I suspect the real issue here is the methods of weight loss and not necessarily the loss itself.

Also, keep in mind weight loss correlates with weight cycling, a well known physiologic stressor. Those who lose weight in old age may have a history of weight fluxing.

As for adiponectin increasing heart attack risk - it's also true adiponectin is absolutely necessary for normal glucose control and metabolism. Low adiponectin is abnormal and well known to be associated with diseases of glucose metabolism and insulin excess that befall the obese.
It could be that adiponectin, as a nervous system stimulant, makes heart attack more likely in those who tend toward unnatural starvation and excessive exercises (all stressors, all of which can damage the heart). In this case, the elevated adiponectin only encourages the development of a condition that the individual was vulnerable for at the start (because the damage from stressful exercise and stressful restriction made development of plaques and clots more likely). I don't see how a normalizing fat hormone necessary for normal metabolism could possibly cause health problems.

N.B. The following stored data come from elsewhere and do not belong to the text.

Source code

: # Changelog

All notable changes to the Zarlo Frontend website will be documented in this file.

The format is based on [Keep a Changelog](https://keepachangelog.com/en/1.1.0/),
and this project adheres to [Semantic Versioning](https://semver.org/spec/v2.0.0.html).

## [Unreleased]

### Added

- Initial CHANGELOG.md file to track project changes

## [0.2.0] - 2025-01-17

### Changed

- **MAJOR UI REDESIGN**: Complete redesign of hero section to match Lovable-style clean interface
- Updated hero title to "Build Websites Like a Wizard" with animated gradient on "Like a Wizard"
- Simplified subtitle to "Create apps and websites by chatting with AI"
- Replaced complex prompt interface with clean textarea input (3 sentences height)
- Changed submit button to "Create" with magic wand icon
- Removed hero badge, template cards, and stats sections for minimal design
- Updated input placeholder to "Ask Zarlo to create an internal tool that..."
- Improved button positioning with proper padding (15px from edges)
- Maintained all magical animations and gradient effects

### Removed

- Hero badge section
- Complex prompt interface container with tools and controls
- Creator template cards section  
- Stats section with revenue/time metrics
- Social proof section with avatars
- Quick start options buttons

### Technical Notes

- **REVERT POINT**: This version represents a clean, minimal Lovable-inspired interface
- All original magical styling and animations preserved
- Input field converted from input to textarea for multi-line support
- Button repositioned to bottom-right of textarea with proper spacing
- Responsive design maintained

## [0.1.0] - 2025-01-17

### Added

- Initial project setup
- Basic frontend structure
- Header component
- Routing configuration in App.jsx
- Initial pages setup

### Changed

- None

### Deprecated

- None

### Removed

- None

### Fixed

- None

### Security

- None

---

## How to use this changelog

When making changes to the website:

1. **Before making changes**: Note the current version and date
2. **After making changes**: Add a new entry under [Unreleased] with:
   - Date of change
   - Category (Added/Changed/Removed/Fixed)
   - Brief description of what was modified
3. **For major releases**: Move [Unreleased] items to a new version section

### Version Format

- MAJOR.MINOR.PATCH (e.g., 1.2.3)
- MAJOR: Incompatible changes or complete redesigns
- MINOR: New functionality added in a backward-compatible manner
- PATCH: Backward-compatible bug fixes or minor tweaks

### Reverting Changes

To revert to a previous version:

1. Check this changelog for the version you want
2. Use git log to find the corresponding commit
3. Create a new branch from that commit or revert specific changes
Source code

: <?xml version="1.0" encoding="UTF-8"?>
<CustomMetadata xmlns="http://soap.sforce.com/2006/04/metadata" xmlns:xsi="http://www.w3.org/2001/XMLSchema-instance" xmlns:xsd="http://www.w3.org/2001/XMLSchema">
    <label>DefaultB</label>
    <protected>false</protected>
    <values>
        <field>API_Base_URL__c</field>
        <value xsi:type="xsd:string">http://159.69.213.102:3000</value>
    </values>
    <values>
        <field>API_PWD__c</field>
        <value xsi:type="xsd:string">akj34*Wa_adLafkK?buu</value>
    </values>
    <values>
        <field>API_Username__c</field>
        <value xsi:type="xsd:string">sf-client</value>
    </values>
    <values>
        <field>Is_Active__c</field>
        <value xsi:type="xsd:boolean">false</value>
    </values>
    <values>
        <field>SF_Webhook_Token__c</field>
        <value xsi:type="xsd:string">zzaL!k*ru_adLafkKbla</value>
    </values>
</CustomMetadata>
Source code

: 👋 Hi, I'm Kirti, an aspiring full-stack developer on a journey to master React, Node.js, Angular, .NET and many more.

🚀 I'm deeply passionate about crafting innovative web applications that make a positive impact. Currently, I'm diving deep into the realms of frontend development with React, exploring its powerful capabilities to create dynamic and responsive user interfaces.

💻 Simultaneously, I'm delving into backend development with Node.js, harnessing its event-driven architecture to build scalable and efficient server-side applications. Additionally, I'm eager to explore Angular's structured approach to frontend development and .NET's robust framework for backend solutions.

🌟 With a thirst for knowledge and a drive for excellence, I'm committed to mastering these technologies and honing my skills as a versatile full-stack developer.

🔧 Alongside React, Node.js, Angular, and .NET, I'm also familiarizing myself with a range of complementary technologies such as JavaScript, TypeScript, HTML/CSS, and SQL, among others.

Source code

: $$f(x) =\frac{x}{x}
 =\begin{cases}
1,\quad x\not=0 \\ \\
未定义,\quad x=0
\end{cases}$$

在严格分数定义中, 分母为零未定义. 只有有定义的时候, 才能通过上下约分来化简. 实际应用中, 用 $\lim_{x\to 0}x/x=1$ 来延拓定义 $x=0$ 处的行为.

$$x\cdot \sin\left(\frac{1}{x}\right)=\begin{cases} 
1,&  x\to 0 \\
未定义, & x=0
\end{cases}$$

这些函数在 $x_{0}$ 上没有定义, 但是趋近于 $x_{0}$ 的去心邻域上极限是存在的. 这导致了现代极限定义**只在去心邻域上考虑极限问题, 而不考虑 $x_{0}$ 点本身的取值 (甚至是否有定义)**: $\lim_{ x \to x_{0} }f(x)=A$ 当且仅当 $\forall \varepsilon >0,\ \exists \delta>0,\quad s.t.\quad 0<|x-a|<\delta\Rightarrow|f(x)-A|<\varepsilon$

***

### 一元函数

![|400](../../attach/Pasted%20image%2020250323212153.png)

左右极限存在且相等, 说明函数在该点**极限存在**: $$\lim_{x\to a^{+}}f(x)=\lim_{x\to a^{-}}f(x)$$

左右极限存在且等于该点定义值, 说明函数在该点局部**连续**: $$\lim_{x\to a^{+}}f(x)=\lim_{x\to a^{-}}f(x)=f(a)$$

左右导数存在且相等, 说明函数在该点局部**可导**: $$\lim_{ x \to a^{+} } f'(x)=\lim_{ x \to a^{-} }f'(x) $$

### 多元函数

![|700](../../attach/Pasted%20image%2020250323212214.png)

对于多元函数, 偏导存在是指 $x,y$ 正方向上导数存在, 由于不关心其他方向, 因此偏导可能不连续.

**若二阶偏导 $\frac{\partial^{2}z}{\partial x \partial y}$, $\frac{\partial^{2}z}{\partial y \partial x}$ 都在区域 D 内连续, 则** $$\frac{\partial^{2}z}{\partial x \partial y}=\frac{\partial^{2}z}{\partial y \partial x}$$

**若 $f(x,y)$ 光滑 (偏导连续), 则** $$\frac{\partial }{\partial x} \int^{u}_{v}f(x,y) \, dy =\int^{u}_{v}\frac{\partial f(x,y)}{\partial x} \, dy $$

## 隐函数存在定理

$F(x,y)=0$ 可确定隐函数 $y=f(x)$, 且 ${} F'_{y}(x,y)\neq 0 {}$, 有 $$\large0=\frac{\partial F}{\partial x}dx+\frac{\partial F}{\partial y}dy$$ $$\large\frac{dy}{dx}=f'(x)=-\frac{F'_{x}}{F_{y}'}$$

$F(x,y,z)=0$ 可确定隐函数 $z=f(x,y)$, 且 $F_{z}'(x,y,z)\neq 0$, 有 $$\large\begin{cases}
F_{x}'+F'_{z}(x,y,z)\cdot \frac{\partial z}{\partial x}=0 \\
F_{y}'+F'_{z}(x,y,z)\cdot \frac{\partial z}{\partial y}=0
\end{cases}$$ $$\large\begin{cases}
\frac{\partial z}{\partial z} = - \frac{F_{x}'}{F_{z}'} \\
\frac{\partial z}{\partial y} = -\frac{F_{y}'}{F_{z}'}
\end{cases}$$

Basically I'm highly skeptical of these conclusions.

In general it is probably a good idea for the elderly to avoid abusing their bodies just to lose a few pounds. They should avoid excessive exercise and strict calorie restrictions. THis is probably true of all people, but the elderly are more vulnerable to succumbing to death from such stressors, as elderly people are more vulnerable to stress in general.

However if an elderly person eats healthier, reduces their insulin via low carb and starts losing weight I can't imagine anything but good things coming from that kind of weight loss - the non starvation/stress kind.